Performance Hints

6 minute read

TL;DR

Performance optimization is not a chore to be postponed for “later.” It is a process of calculating computer resource costs and making design-level choices to minimize waste. The key is algorithmic efficiency, compact memory layouts, and reducing unnecessary memory allocations.


Overview

1. The Importance of Thinking about Performance

  • Performance-Driven Design: The mindset of “let’s profile and fix it later” often results in a “flat profile” where bottlenecks are scattered everywhere, making it impossible to fix. You should choose efficient alternatives from the start.

2. Estimation

  • Cultivating Performance Intuition: Decide how much complexity to tolerate based on whether the code you are writing is for testing, a library, or a hot path.
  • Back-of-the-envelope Calculations: Calculate the costs from L1 cache (0.5 ns) to disk seek (5 ms) to determine which design is advantageous before implementing it.

3. Measurement

  • The Value of Measurement: Profiling unfamiliar code helps you understand its structure and is the only way to precisely verify the benefits before and after improvements.
  • Profiling Tools and Tips: Utilize pprof or perf, and perform microbenchmarks under conditions similar to the production environment to validate the results.
  • What to Do When Profiles Are Flat: If there is no clear bottleneck, gather 20 small improvements, try changing loop structures, reduce allocation counts, or analyze hardware counters.

4. API Considerations

  • Bulk APIs: Provide interfaces that process multiple items at once to reduce function call overhead and lock acquisition costs.
  • View Types: Use string_view or Span to reference memory regions without copying data.
  • Pre-allocated/Pre-calculated Arguments: Pass information already known by the caller to the routine to prevent redundant calculations or allocations internally.
  • Thread-Compatible vs. Thread-Safe: Instead of blindly applying internal locks, default to “thread-compatible” types where the caller is responsible for synchronization, preventing performance loss.
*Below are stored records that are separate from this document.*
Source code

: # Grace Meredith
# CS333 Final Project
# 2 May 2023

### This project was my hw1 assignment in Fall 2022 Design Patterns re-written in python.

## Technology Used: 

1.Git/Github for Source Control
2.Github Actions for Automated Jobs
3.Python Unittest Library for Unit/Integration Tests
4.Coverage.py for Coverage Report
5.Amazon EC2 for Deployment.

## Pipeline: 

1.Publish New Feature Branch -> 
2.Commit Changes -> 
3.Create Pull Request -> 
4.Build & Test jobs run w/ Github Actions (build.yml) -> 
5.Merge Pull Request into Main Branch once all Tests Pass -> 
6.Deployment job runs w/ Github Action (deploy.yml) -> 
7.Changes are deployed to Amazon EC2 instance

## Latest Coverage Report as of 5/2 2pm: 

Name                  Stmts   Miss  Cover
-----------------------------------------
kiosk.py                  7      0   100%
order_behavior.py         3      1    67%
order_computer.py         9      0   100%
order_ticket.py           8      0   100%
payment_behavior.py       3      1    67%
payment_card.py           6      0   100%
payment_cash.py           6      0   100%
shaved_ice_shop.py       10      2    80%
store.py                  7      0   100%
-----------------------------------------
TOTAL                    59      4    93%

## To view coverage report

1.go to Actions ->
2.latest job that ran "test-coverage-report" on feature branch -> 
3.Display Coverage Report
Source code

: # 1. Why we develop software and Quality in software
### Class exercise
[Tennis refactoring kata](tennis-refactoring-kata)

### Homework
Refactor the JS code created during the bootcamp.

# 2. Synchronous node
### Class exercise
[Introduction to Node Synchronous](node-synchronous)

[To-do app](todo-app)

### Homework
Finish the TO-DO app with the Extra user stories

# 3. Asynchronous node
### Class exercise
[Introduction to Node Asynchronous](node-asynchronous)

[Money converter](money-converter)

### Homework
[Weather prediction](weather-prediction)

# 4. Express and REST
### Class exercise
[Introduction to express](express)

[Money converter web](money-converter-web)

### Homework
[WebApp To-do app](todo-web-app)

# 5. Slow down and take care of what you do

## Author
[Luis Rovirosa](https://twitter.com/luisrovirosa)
5. Algorithmic Improvements

  • Fundamental Optimization: Change O(N²) logic to O(N log N) or replace it with faster data structures based on recent academic papers (e.g., the Pearce-Kelly algorithm).

6. Better Memory Representation

  • Compact Data Structures: Pack data tightly in memory to improve cache efficiency.
  • Memory Layout: Adjust field order to reduce padding and group frequently used fields together to prevent cache misses.
  • Indices Instead of Pointers: Use small integer indices instead of 64-bit pointers to reduce memory consumption and indirection costs.
  • Batched Storage: Group and allocate elements in chunks rather than allocating them individually to reduce management overhead.
  • Inlined Storage: Utilize internal space directly when the number of elements is small (e.g., InlinedVector) to avoid heap allocation.
  • Avoid Unnecessarily Nested Maps: Instead of having a map inside a map, use a single map with a composite key to reduce the number of lookups.
  • Arenas: Allocate objects with similar lifetimes together in a large memory block to minimize deallocation costs.
  • Arrays Instead of Maps: If the key range is small, use simple arrays instead of maps to achieve O(1) performance.
  • Bit Vectors Instead of Sets: Use bit vectors for integer sets to drastically save memory and accelerate operations.

7. Reduce Allocations

  • Avoid Unnecessary Allocations: Reuse static objects or actively use the stack instead of the heap rather than creating empty objects.
  • Resize or Reserve Containers: Call reserve() with the expected size in advance to prevent data relocation and memory reallocation overhead.
  • Avoid Copying: Utilize move semantics, and sort pointer or index arrays rather than moving large objects themselves.
  • Reuse Temporary Objects: Declare objects outside of loops instead of declaring them inside, so that internal buffers can be reused continuously.

8. Avoid Unnecessary Work

  • Fast Paths for Common Cases: Check simple, common cases first to skip heavy logic.
  • Pre-calculate Expensive Information: Pre-calculate and store the results of expensive operations that are used repeatedly.
  • Move Expensive Calculations Out of Loops: Calculate values that do not change inside a loop before the loop starts.
  • Defer Expensive Calculations: Postpone calculations as much as possible until the result is truly needed.
  • Specialize Code: Write custom code tailored to specific situations instead of using generic libraries to eliminate the overhead of general-purpose features.
  • Leverage Caching: Store the results of previously performed work and return them immediately upon subsequent calls.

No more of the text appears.